About this exercise: Find the word "iframe" in the material below and gather every line that contains it.

Material for this exercise:
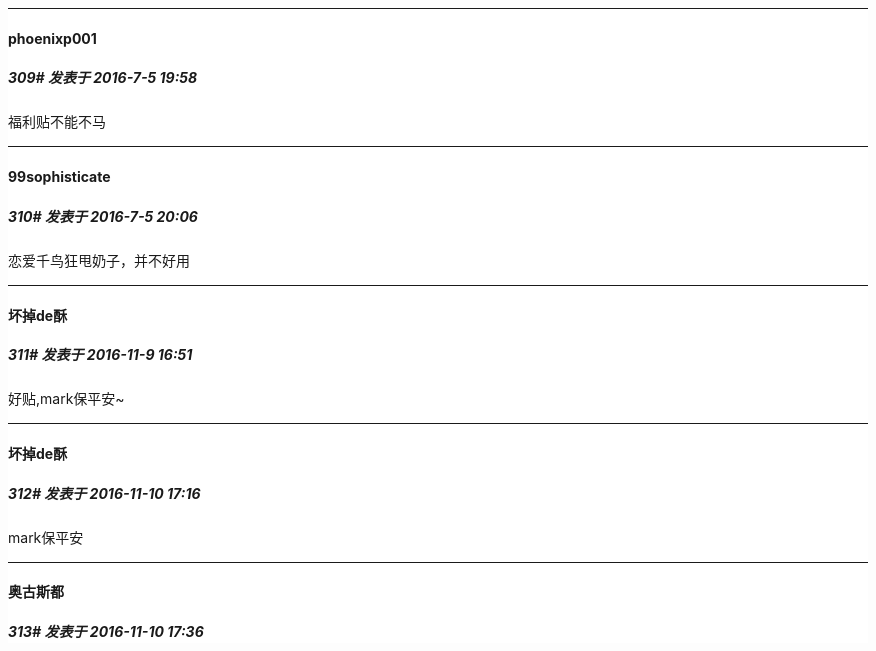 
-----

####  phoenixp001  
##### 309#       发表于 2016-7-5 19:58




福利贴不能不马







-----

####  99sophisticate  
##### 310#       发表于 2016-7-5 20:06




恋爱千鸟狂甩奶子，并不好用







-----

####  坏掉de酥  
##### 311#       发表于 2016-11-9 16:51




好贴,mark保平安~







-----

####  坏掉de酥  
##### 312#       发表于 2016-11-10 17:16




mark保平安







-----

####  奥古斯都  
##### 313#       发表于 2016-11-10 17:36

...

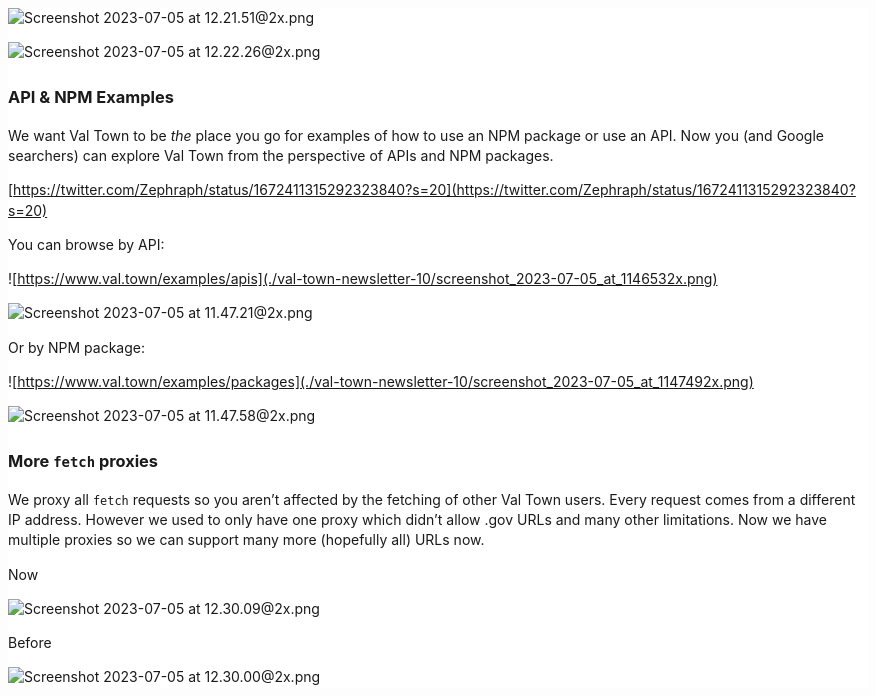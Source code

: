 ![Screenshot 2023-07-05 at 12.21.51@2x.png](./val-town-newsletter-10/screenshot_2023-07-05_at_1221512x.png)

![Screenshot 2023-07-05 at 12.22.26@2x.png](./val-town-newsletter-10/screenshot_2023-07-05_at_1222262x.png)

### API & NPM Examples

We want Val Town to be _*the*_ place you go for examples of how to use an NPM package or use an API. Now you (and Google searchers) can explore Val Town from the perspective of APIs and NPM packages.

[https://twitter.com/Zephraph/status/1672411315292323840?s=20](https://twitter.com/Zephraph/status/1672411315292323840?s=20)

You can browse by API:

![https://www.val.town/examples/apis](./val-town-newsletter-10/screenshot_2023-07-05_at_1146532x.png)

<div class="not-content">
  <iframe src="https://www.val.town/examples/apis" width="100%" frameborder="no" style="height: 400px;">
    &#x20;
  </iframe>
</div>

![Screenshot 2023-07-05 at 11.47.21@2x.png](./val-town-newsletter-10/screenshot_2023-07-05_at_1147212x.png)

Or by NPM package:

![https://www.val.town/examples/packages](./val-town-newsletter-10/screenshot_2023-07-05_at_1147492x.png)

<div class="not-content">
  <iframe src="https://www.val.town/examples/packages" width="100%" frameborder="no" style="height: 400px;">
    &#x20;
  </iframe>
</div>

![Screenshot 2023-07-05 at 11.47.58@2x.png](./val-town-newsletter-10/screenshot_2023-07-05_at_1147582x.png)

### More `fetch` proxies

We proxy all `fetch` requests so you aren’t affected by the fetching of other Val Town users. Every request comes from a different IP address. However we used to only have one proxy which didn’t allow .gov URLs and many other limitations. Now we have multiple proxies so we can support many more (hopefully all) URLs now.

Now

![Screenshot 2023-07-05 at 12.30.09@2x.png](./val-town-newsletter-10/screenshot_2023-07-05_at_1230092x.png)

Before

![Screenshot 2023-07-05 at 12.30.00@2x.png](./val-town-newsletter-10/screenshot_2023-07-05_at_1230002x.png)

Exercise output:
  <iframe src="https://www.val.town/examples/apis" width="100%" frameborder="no" style="height: 400px;">
  </iframe>
  <iframe src="https://www.val.town/examples/packages" width="100%" frameborder="no" style="height: 400px;">
  </iframe>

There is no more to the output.